::: DATA FOR THE TASK :::

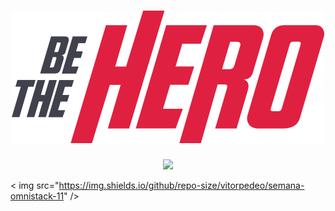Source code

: <h1 align="center">
 <img src="frontend/src/assets/logo.svg" />
</h1>

<p align="center">
 
 <a href="https://www.linkedin.com/in/vitor-pereira-309a7319b/">
    <img src="https://img.shields.io/badge/Made%20By-VitorPereira-red" />
 </a>
 
 < img src="https://img.shields.io/github/repo-size/vitorpedeo/semana-omnistack-11" />
 
</p>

:::

* [WHAT YOU NEED TO DO]
The task calls for every record to be transcribed exactly, with no images included.

* [YOUR SOLUTION]
Source code

: <h1 align="center">
 <img src="frontend/src/assets/logo.svg" />
</h1>

<p align="center">
 
 <a href="https://www.linkedin.com/in/vitor-pereira-309a7319b/">
    <img src="https://img.shields.io/badge/Made%20By-VitorPereira-red" />
 </a>
 
 < img src="https://img.shields.io/github/repo-size/vitorpedeo/semana-omnistack-11" />
 
</p>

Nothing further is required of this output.